Dennett Richardson

Biographical details
- Born: September 12, 1879 Newport, Maine, U.S.
- Died: September 6, 1946 (aged 66) Providence, Rhode Island, U.S.

Playing career

Football
- 1898–1899: Bates
- 1902: Penn
- Position: End

Coaching career (HC unless noted)

Football
- 1903: Bates

= Dennett Richardson =

American football player, coach, and hospital administrator (1879–1946)

Dennett LeRoy Richardson (September 12, 1879 – September 6, 1946) was an American hospital administrator and college football player and coach. He served as the head football coach at Bates College in 1903, before embarking on a career in medicine. Richardson was a hospital superintendent in Rhode Island.

Richardson was born on September 12, 1879, in Newport, Maine, to Dr. Leroy Richardson and Mary (Coburn) Richardson.
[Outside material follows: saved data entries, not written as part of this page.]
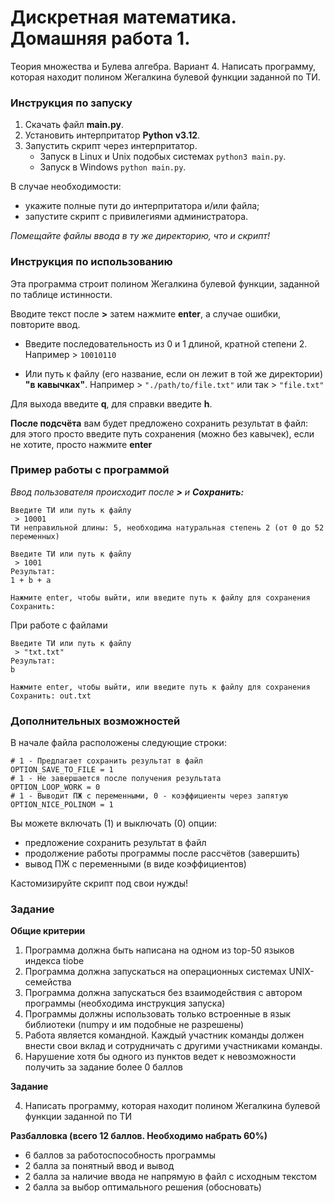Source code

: # Дискретная математика. Домашняя работа 1.

Теория множества и Булева алгебра.
Вариант 4. Написать программу, которая находит полином Жегалкина булевой функции заданной по ТИ.

### Инструкция по запуску

1. Скачать файл **main.py**.
2. Установить интерпритатор **Python v3.12**.
3. Запустить скрипт через интерпритатор.
    - Запуск в Linux и Unix подобых системах `python3 main.py`.
    - Запуск в Windows `python main.py`.

В случае необходимости:
- укажите полные пути до интерпритатора и/или файла;
- запустите скрипт с привилегиями администратора.

*Помещайте файлы ввода в ту же директорию, что и скрипт!*

### Инструкция по использованию

Эта программа строит полином Жегалкина булевой функции, заданной по таблице истинности.

Вводите текст после **>** затем нажмите **enter**, а случае ошибки, повторите ввод.

- Введите последовательность из 0 и 1 длиной, кратной степени 2.
    Например > `10010110`

- Или путь к файлу (его название, если он лежит в той же директории) **"в кавычках"**.
    Например > `"./path/to/file.txt"`
    или так > `"file.txt"`

Для выхода введите **q**, для справки введите **h**.

**После подсчёта** вам будет предложено сохранить результат в файл: для этого просто введите путь сохранения (можно без кавычек), если не хотите, просто нажмите **enter**

### Пример работы с программой

*Ввод пользователя происходит после* ***>*** *и* ***Сохранить:***

```
Введите ТИ или путь к файлу
 > 10001
ТИ неправильной длины: 5, необходима натуральная степень 2 (от 0 до 52 переменных)

Введите ТИ или путь к файлу
 > 1001
Результат:
1 + b + a

Нажмите enter, чтобы выйти, или введите путь к файлу для сохранения
Сохранить:
```

При работе с файлами

```
Введите ТИ или путь к файлу
 > "txt.txt"
Результат:
b

Нажмите enter, чтобы выйти, или введите путь к файлу для сохранения
Сохранить: out.txt
```

### Дополнительных возможностей

В начале файла расположены следующие строки:
```
# 1 - Предлагает сохранить результат в файл
OPTION_SAVE_TO_FILE = 1
# 1 - Не завершается после получения результата
OPTION_LOOP_WORK = 0
# 1 - Выводит ПЖ с переменными, 0 - коэффициенты через запятую
OPTION_NICE_POLINOM = 1
```

Вы можете включать (1) и выключать (0) опции:
- предложение сохранить результат в файл
- продолжение работы программы после рассчётов (завершить)
- вывод ПЖ с переменными (в виде коэффициентов)

Кастомизируйте скрипт под свои нужды!

### Задание

**Общие критерии**

1. Программа должна быть написана на одном из top-50 языков индекса tiobe
2. Программа должна запускаться на операционных системах UNIX-семейства
3. Программа должна запускаться без взаимодействия с автором программы (необходима инструкция запуска)
4. Программы должны использовать только встроенные в язык библиотеки (numpy и им подобные не разрешены)
5. Работа является командной. Каждый участник команды должен внести свои вклад и сотрудничать с другими участниками команды.
6. Нарушение хотя бы одного из пунктов ведет к невозможности получить за задание более 0 баллов

**Задание**

4. Написать программу, которая находит полином Жегалкина булевой функции заданной по ТИ

**Разбалловка (всего 12 баллов. Необходимо набрать 60%)**
- 6 баллов за работоспособность программы
- 2 балла за понятный ввод и вывод
- 2 балла за наличие ввода не напрямую в файл с исходным текстом
- 2 балла за выбор оптимального решения (обосновать)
He attended public schools in Newport before moving on to Bates, where he played football and basketball and was captain of the track team before graduating in 1900. Richardson earned a medical degree in 1905 from the University of Pennsylvania and played on the 1902 Penn Quakers football team.

Richardson was the superintendent for over 30 years at Charles V. Chapin Hospital in Providence, Rhode Island. In 1940, he took on the same role at Rhode Island Hospital, also in Providence. He died on September 6, 1946, in Providence.